Archery might not be the first thing that comes to mind when you think of martial arts, but it definitely qualifies in the strictest terms. There are a lot of interesting bits of crossover between this art and the feet-and-fists styles of martial arts that are perhaps more iconic. For starters, let’s take a look at the styles of archery that originated in the same territories as karate, taekwondo, aikido, and so many others: Japan.

Japanese archery, or kyudo, is actually one of the oldest Japanese martial arts, and so it has its roots in a lot of the same philosophical and religious principals that the others do. One of the earliest texts about the style in a European language, Zen in the Art of Archery, by Eugen Herrigel follow’s the author’s pursuit of the style through a Zen Buddhist lens. A difference of note between kyudo and western styles of archery is that Herrigel didn’t even shoot at a target for the first couple years of his training; his first steps were in breath control, and learning to shoot almost meditatively.

Now, fellow martial artists, odds are, if you’re interested in archery and you’re not actually in Japan, you probably won’t find yourself shooting a Japanese yumi, which is a kind of bow that requires the kind of extensive training that Herrigel pursued.

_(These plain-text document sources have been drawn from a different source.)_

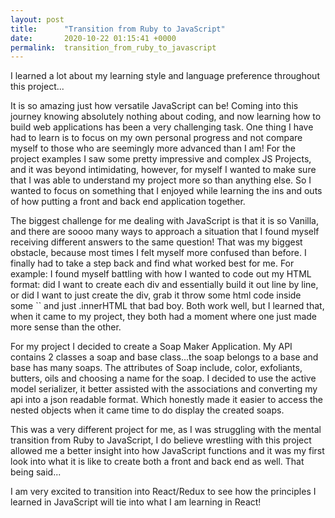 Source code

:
 ```yaml
---
layout: post
title:      "Transition from Ruby to JavaScript"
date:       2020-10-22 01:15:41 +0000
permalink:  transition_from_ruby_to_javascript
---
```



I learned a lot about my learning style and language preference throughout this project...

It is so amazing just how versatile JavaScript can be! Coming into this journey knowing absolutely nothing about coding, and now learning how to build web applications has been a very challenging task. One thing I have had to learn is to focus on my own personal progress and not compare myself to those who are seemingly more advanced than I am! For the project examples I saw some pretty impressive and complex JS Projects, and it was beyond intimidating, however, for myself I wanted to make sure that I was able to understand my project more so than anything else. So I wanted to focus on something that I enjoyed while learning the ins and outs of how putting a front and back end application together.

The biggest challenge for me dealing with JavaScript is that it is so Vanilla, and there are soooo many ways to approach a situation that I found myself receiving different answers to the same question! That was  my biggest obstacle, because most times I felt myself more confused than before. I finally had to take a step back and find what worked best for me. For example: I found myself battling with how I wanted to code out my HTML format: did I want to create each div and essentially build it out line by line, or did I want to just create the div, grab it throw some html code inside some `` and just .innerHTML that bad boy. Both work well, but I learned that, when it came to my project, they both had a moment where one just made more sense than the other. 

For my project I decided to create a Soap Maker Application. My API contains 2 classes a soap and base class...the soap belongs to a base and base has many soaps. The attributes of Soap include, color, exfoliants, butters, oils and choosing a name for the soap. I decided to use the active model serializer, it better assisted with the associations and converting my api into a json readable format. Which honestly made it easier to access the nested objects when it came time to do display the created soaps. 

This was a very different project for me, as I was struggling with the mental transition from Ruby to JavaScript, I do believe wrestling with this project allowed me a better insight into how JavaScript functions and it was my first look into what it is like to create both a front and back end as well. That being said...

I am very excited to transition into React/Redux to see how the principles I learned in JavaScript will tie into what I am learning in React!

You’ll likely pick up either a recurve or a compound bow, depending on your personal preference, whether you’re more traditional or technical. You’ll also probably be hitting a target within minutes of your first steps into a range. However, despite the major differences in style, there is a lot to be learned from kyudo because so much of a successful shot in any style depends on calm nerves, measured breathing, and a steady hand.

As you pick up a bow, try and think of your practice in the philosophical terms in which you might have come to think of other martial arts. Think meditation, relaxation, and a little inner peace, and you might be surprised what that does to your shooting.